Copy all lines containing the string "pearltrees" from the records below.

Segment Start: DATA EXCERPTS

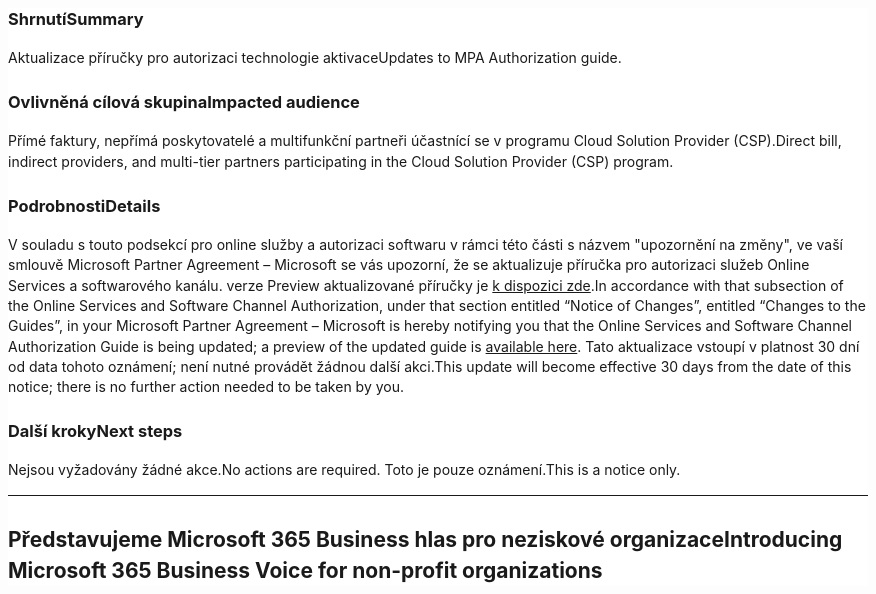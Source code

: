 ### <a name="summary"></a><span data-ttu-id="9c2e8-272">Shrnutí</span><span class="sxs-lookup"><span data-stu-id="9c2e8-272">Summary</span></span> 
<span data-ttu-id="9c2e8-273">Aktualizace příručky pro autorizaci technologie aktivace</span><span class="sxs-lookup"><span data-stu-id="9c2e8-273">Updates to MPA Authorization guide.</span></span>

### <a name="impacted-audience"></a><span data-ttu-id="9c2e8-274">Ovlivněná cílová skupina</span><span class="sxs-lookup"><span data-stu-id="9c2e8-274">Impacted audience</span></span>

<span data-ttu-id="9c2e8-275">Přímé faktury, nepřímá poskytovatelé a multifunkční partneři účastnící se v programu Cloud Solution Provider (CSP).</span><span class="sxs-lookup"><span data-stu-id="9c2e8-275">Direct bill, indirect providers, and multi-tier partners participating in the Cloud Solution Provider (CSP) program.</span></span>

### <a name="details"></a><span data-ttu-id="9c2e8-276">Podrobnosti</span><span class="sxs-lookup"><span data-stu-id="9c2e8-276">Details</span></span>
<span data-ttu-id="9c2e8-277">V souladu s touto podsekcí pro online služby a autorizaci softwaru v rámci této části s názvem "upozornění na změny", ve vaší smlouvě Microsoft Partner Agreement – Microsoft se vás upozorní, že se aktualizuje příručka pro autorizaci služeb Online Services a softwarového kanálu. verze Preview aktualizované příručky je [k dispozici zde](https://partner.microsoft.com/resources/detail/update-guide-online-services-software-channel-authorization-pdf).</span><span class="sxs-lookup"><span data-stu-id="9c2e8-277">In accordance with that subsection of the Online Services and Software Channel Authorization, under that section entitled “Notice of Changes”, entitled “Changes to the Guides”, in your Microsoft Partner Agreement – Microsoft is hereby notifying you that the Online Services and Software Channel Authorization Guide is being updated; a preview of the updated guide is [available here](https://partner.microsoft.com/resources/detail/update-guide-online-services-software-channel-authorization-pdf).</span></span> <span data-ttu-id="9c2e8-278">Tato aktualizace vstoupí v platnost 30 dní od data tohoto oznámení; není nutné provádět žádnou další akci.</span><span class="sxs-lookup"><span data-stu-id="9c2e8-278">This update will become effective 30 days from the date of this notice; there is no further action needed to be taken by you.</span></span>

### <a name="next-steps"></a><span data-ttu-id="9c2e8-279">Další kroky</span><span class="sxs-lookup"><span data-stu-id="9c2e8-279">Next steps</span></span>
<span data-ttu-id="9c2e8-280">Nejsou vyžadovány žádné akce.</span><span class="sxs-lookup"><span data-stu-id="9c2e8-280">No actions are required.</span></span> <span data-ttu-id="9c2e8-281">Toto je pouze oznámení.</span><span class="sxs-lookup"><span data-stu-id="9c2e8-281">This is a notice only.</span></span>

________________

## <a name="introducing-microsoft-365-business-voice-for-non-profit-organizations"></a><a name="10"></a><span data-ttu-id="9c2e8-282">Představujeme Microsoft 365 Business hlas pro neziskové organizace</span><span class="sxs-lookup"><span data-stu-id="9c2e8-282">Introducing Microsoft 365 Business Voice for non-profit organizations</span></span>

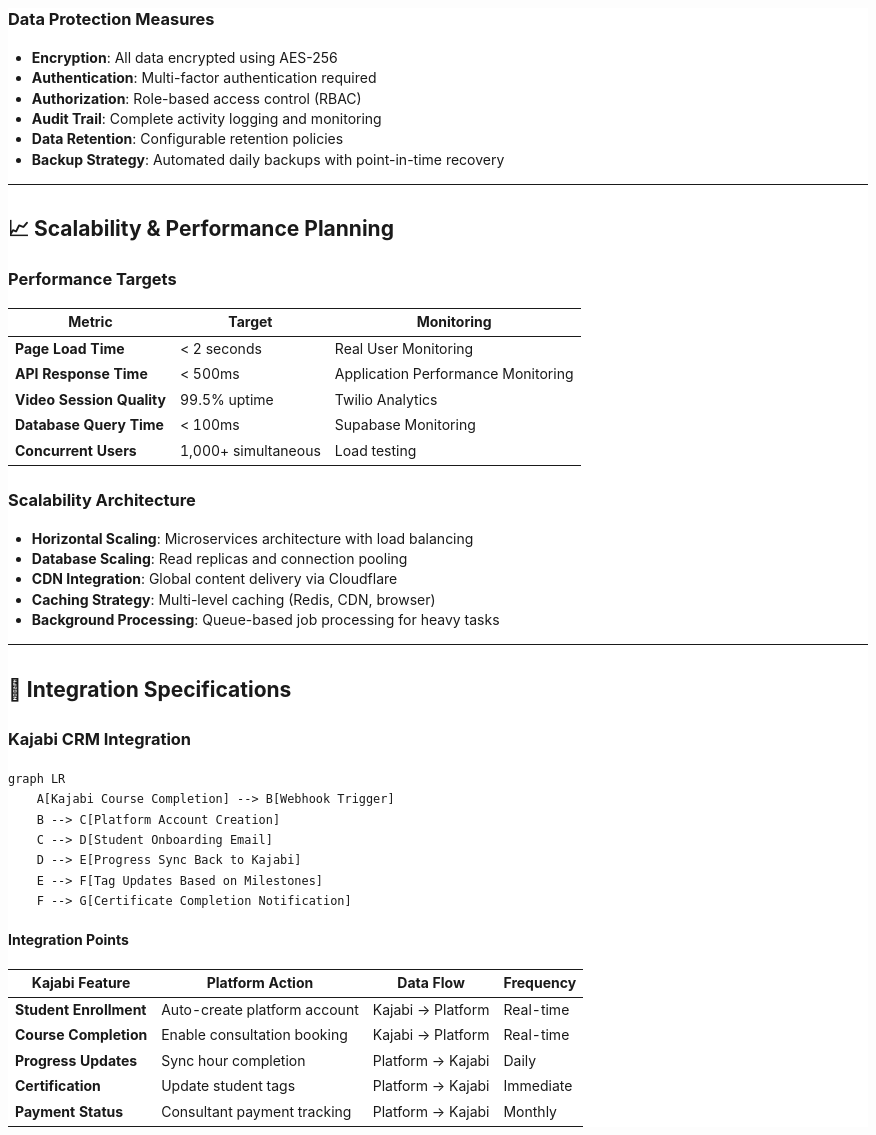 ### **Data Protection Measures**
- **Encryption**: All data encrypted using AES-256
- **Authentication**: Multi-factor authentication required
- **Authorization**: Role-based access control (RBAC)
- **Audit Trail**: Complete activity logging and monitoring
- **Data Retention**: Configurable retention policies
- **Backup Strategy**: Automated daily backups with point-in-time recovery

---

## 📈 **Scalability & Performance Planning**

### **Performance Targets**
| Metric | Target | Monitoring |
|--------|--------|------------|
| **Page Load Time** | < 2 seconds | Real User Monitoring |
| **API Response Time** | < 500ms | Application Performance Monitoring |
| **Video Session Quality** | 99.5% uptime | Twilio Analytics |
| **Database Query Time** | < 100ms | Supabase Monitoring |
| **Concurrent Users** | 1,000+ simultaneous | Load testing |

### **Scalability Architecture**
- **Horizontal Scaling**: Microservices architecture with load balancing
- **Database Scaling**: Read replicas and connection pooling
- **CDN Integration**: Global content delivery via Cloudflare
- **Caching Strategy**: Multi-level caching (Redis, CDN, browser)
- **Background Processing**: Queue-based job processing for heavy tasks

---

## 🔄 **Integration Specifications**

### **Kajabi CRM Integration**
```mermaid
graph LR
    A[Kajabi Course Completion] --> B[Webhook Trigger]
    B --> C[Platform Account Creation]
    C --> D[Student Onboarding Email]
    D --> E[Progress Sync Back to Kajabi]
    E --> F[Tag Updates Based on Milestones]
    F --> G[Certificate Completion Notification]
```

#### **Integration Points**
| Kajabi Feature | Platform Action | Data Flow | Frequency |
|----------------|-----------------|-----------|-----------|
| **Student Enrollment** | Auto-create platform account | Kajabi → Platform | Real-time |
| **Course Completion** | Enable consultation booking | Kajabi → Platform | Real-time |
| **Progress Updates** | Sync hour completion | Platform → Kajabi | Daily |
| **Certification** | Update student tags | Platform → Kajabi | Immediate |
| **Payment Status** | Consultant payment tracking | Platform → Kajabi | Monthly |
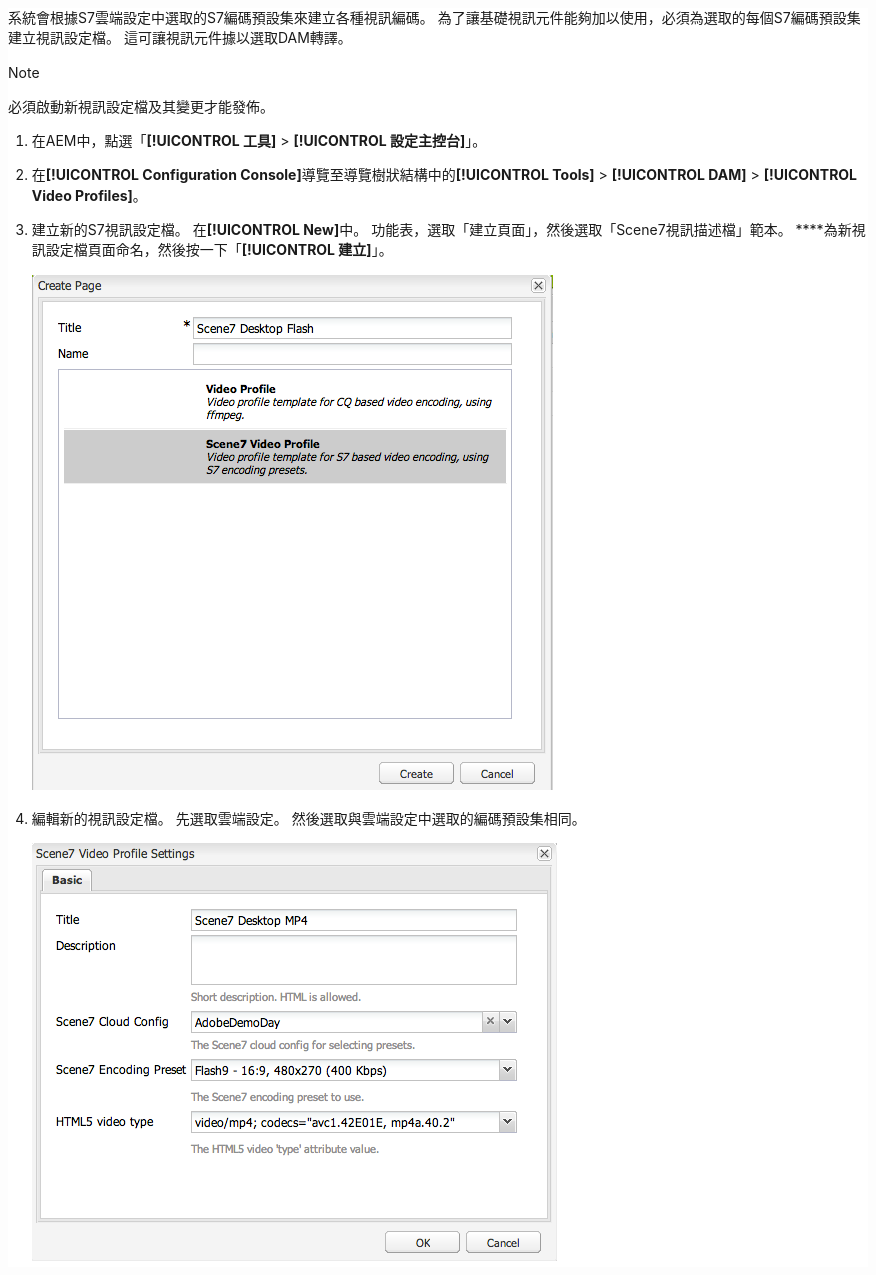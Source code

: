 系統會根據S7雲端設定中選取的S7編碼預設集來建立各種視訊編碼。 為了讓基礎視訊元件能夠加以使用，必須為選取的每個S7編碼預設集建立視訊設定檔。 這可讓視訊元件據以選取DAM轉譯。

>[!NOTE]
>
>必須啟動新視訊設定檔及其變更才能發佈。

1. 在AEM中，點選「**[!UICONTROL 工具]** > **[!UICONTROL 設定主控台]**」。
1. 在&#x200B;**[!UICONTROL Configuration Console]**&#x200B;導覽至導覽樹狀結構中的&#x200B;**[!UICONTROL Tools]** > **[!UICONTROL DAM]** > **[!UICONTROL Video Profiles]**。
1. 建立新的S7視訊設定檔。 在&#x200B;**[!UICONTROL New]**&#x200B;中。 功能表，選取「建立頁面」，然後選取「Scene7視訊描述檔」範本。 ****&#x200B;為新視訊設定檔頁面命名，然後按一下「**[!UICONTROL 建立]**」。

   ![chlimage_1-366](assets/chlimage_1-366.png)

1. 編輯新的視訊設定檔。 先選取雲端設定。 然後選取與雲端設定中選取的編碼預設集相同。

   ![chlimage_1-367](assets/chlimage_1-367.png)

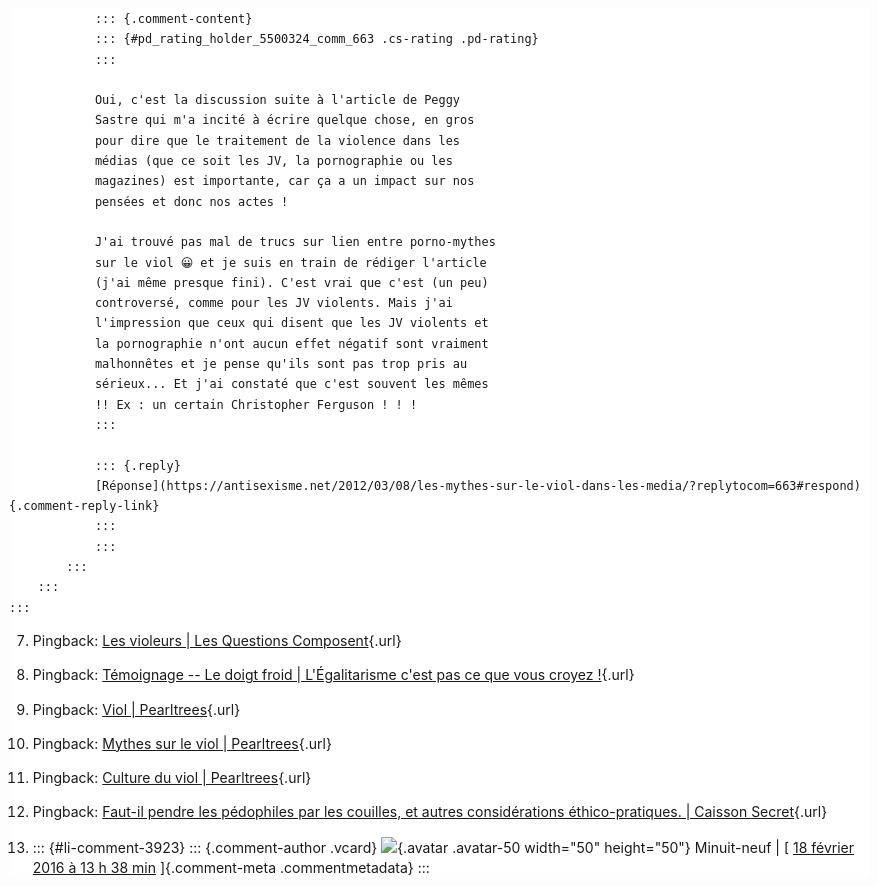                 ::: {.comment-content}
                ::: {#pd_rating_holder_5500324_comm_663 .cs-rating .pd-rating}
                :::

                Oui, c'est la discussion suite à l'article de Peggy
                Sastre qui m'a incité à écrire quelque chose, en gros
                pour dire que le traitement de la violence dans les
                médias (que ce soit les JV, la pornographie ou les
                magazines) est importante, car ça a un impact sur nos
                pensées et donc nos actes !

                J'ai trouvé pas mal de trucs sur lien entre porno-mythes
                sur le viol 😀 et je suis en train de rédiger l'article
                (j'ai même presque fini). C'est vrai que c'est (un peu)
                controversé, comme pour les JV violents. Mais j'ai
                l'impression que ceux qui disent que les JV violents et
                la pornographie n'ont aucun effet négatif sont vraiment
                malhonnêtes et je pense qu'ils sont pas trop pris au
                sérieux... Et j'ai constaté que c'est souvent les mêmes
                !! Ex : un certain Christopher Ferguson ! ! !
                :::

                ::: {.reply}
                [Réponse](https://antisexisme.net/2012/03/08/les-mythes-sur-le-viol-dans-les-media/?replytocom=663#respond){.comment-reply-link}
                :::
                :::
            :::
        :::
    :::

7.  Pingback: [Les violeurs \| Les Questions
    Composent](http://lesquestionscomposent.fr/les-violeurs/){.url}

8.  Pingback: [Témoignage -- Le doigt froid \| L\'Égalitarisme c\'est
    pas ce que vous croyez
    !](http://egalitariste.net/2013/04/16/temoignage-le-doigt-froid/){.url}

9.  Pingback: [Viol \|
    Pearltrees](http://www.pearltrees.com/myroie/viol/id7959880#pearl78590935&show=reveal,6){.url}

10. Pingback: [Mythes sur le viol \|
    Pearltrees](http://www.pearltrees.com/madamefourmi/mythes-viol/id8645124#pearl84150958&show=reveal,6){.url}

11. Pingback: [Culture du viol \|
    Pearltrees](http://www.pearltrees.com/ahpolline/culture-viol/id13318553/item133374415){.url}

12. Pingback: [Faut-il pendre les pédophiles par les couilles, et autres
    considérations éthico-pratiques. \| Caisson
    Secret](https://caissonsecret.wordpress.com/2015/08/16/faut-il-pendre-les-pedophiles-par-les-couilles-et-autres-considerations-ethico-pratiques/){.url}

13. ::: {#li-comment-3923}
    ::: {.comment-author .vcard}
    ![](https://0.gravatar.com/avatar/cd1d718c8212280691245286ae5f1ae7?s=50&d=retro&r=G){.avatar
    .avatar-50 width="50" height="50"} Minuit-neuf \| [ [18 février 2016
    à 13 h 38
    min](https://antisexisme.net/2012/03/08/les-mythes-sur-le-viol-dans-les-media/#comment-3923)
    ]{.comment-meta .commentmetadata}
    :::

Segment End: DATA EXCERPTS

*THE ANSWER*
    Pearltrees](http://www.pearltrees.com/myroie/viol/id7959880#pearl78590935&show=reveal,6){.url}
    Pearltrees](http://www.pearltrees.com/madamefourmi/mythes-viol/id8645124#pearl84150958&show=reveal,6){.url}
    Pearltrees](http://www.pearltrees.com/ahpolline/culture-viol/id13318553/item133374415){.url}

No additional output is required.